[WHAT NEEDS TO BE DONE]: Copy each line of the records below, from the first through the one that contains "vino $i$ en el", exactly as written.

[Saved data entries]:
*** Begin section ***

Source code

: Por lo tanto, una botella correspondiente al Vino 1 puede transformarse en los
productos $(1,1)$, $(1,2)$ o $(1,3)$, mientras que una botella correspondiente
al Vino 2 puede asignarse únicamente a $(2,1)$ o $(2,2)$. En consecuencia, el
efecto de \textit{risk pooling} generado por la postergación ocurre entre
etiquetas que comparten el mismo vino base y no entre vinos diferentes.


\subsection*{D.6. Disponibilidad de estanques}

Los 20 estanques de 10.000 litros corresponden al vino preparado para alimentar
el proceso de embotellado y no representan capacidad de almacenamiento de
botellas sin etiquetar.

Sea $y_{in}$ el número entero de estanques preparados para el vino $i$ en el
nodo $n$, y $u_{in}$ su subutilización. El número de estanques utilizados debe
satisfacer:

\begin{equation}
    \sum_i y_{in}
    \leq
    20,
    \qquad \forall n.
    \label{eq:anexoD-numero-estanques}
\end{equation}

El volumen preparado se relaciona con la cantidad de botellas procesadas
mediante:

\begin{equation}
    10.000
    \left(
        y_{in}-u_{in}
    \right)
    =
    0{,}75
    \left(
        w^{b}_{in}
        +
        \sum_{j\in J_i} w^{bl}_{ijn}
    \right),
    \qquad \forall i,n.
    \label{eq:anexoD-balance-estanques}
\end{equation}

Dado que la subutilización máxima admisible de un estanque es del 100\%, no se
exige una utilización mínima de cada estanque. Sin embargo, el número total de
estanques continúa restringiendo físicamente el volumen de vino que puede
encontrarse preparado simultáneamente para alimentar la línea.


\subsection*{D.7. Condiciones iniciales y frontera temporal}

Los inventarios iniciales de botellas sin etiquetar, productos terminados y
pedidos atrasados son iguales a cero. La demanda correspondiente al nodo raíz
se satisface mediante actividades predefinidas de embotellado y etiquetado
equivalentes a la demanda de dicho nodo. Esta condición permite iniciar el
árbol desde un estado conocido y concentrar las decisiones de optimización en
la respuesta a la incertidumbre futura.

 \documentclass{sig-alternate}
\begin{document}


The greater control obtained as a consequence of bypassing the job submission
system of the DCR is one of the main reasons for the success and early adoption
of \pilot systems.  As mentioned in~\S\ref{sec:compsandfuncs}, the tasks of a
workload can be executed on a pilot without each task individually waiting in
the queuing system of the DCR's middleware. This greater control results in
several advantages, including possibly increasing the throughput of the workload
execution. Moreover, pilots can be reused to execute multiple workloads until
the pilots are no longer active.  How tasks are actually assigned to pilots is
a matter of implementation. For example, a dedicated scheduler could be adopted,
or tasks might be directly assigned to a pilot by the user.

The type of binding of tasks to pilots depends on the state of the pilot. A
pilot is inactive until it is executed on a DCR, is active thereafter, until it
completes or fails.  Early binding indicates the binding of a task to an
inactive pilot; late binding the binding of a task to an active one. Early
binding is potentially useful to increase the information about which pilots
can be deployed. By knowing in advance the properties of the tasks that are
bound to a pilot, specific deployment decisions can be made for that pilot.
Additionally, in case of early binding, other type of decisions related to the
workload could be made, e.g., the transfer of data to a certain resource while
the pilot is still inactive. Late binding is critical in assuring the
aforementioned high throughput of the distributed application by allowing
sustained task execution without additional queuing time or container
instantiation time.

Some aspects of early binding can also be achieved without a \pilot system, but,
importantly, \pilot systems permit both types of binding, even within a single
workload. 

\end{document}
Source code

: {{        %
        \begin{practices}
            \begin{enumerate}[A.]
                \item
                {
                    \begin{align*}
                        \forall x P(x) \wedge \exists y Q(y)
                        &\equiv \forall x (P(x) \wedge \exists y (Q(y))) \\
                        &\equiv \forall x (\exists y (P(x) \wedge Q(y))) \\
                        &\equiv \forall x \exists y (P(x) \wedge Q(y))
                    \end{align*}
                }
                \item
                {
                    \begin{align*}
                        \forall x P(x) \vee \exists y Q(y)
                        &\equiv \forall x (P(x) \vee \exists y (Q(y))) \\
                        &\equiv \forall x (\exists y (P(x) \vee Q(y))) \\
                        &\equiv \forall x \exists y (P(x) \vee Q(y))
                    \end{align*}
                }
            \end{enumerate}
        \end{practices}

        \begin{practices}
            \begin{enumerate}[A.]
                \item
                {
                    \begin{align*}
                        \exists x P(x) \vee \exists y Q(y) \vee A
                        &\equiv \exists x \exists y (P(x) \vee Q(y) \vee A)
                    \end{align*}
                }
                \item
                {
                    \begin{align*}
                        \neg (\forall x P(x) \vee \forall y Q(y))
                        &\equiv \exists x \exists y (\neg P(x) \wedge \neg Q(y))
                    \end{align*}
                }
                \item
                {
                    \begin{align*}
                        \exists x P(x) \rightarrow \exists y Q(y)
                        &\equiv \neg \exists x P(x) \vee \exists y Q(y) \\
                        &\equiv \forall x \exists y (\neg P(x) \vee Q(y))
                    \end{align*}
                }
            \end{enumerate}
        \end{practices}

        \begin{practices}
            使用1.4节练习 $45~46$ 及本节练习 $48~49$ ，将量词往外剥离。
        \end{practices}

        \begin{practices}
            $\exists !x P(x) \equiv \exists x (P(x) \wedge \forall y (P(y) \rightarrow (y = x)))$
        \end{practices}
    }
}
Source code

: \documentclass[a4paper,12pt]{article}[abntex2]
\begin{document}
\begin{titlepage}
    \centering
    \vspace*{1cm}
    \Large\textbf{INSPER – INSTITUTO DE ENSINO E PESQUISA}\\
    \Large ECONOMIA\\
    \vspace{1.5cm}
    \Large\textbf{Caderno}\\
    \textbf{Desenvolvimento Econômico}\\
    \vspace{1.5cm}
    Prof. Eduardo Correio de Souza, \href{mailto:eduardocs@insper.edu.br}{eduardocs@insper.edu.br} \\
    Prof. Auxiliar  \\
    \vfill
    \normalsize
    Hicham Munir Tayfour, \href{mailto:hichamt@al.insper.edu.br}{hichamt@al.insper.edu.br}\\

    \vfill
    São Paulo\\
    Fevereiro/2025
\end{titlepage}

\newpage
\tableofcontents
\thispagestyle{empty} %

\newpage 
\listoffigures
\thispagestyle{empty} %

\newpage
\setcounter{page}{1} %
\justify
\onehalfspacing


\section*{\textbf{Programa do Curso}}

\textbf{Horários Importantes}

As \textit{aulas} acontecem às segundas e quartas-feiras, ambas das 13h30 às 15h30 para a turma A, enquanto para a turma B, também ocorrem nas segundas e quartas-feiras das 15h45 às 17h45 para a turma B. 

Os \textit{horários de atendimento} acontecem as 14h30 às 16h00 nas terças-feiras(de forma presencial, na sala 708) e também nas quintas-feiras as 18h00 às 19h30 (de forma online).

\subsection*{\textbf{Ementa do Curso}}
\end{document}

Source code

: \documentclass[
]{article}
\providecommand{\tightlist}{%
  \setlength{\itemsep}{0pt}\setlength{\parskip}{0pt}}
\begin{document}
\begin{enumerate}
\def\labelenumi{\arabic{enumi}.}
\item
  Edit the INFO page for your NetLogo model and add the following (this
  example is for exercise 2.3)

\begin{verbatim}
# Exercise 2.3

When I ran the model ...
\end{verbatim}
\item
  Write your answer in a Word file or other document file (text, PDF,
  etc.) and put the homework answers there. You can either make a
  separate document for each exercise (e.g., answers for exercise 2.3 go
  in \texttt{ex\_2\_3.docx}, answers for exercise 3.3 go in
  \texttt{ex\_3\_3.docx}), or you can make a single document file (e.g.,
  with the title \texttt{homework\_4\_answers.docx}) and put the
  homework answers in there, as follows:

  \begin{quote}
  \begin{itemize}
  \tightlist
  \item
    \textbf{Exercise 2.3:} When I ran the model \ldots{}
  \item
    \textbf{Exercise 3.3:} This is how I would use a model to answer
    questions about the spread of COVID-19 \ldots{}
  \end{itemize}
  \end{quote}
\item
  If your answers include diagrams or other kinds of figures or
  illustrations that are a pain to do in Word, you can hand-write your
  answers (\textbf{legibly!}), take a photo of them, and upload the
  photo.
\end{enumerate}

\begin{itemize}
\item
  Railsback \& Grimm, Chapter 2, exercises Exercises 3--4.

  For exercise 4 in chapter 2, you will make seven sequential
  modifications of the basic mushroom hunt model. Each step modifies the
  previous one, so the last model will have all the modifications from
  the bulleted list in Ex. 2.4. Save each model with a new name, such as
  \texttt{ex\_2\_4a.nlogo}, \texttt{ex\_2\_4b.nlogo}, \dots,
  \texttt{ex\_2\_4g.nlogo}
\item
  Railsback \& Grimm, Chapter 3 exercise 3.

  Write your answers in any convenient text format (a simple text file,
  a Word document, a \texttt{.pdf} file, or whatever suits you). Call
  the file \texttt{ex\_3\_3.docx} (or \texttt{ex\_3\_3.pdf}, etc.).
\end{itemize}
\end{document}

*** End section ***

[EXPECTED ANSWER]:
Source code

: Por lo tanto, una botella correspondiente al Vino 1 puede transformarse en los
productos $(1,1)$, $(1,2)$ o $(1,3)$, mientras que una botella correspondiente
al Vino 2 puede asignarse únicamente a $(2,1)$ o $(2,2)$. En consecuencia, el
efecto de \textit{risk pooling} generado por la postergación ocurre entre
etiquetas que comparten el mismo vino base y no entre vinos diferentes.


\subsection*{D.6. Disponibilidad de estanques}

Los 20 estanques de 10.000 litros corresponden al vino preparado para alimentar
el proceso de embotellado y no representan capacidad de almacenamiento de
botellas sin etiquetar.

Sea $y_{in}$ el número entero de estanques preparados para el vino $i$ en el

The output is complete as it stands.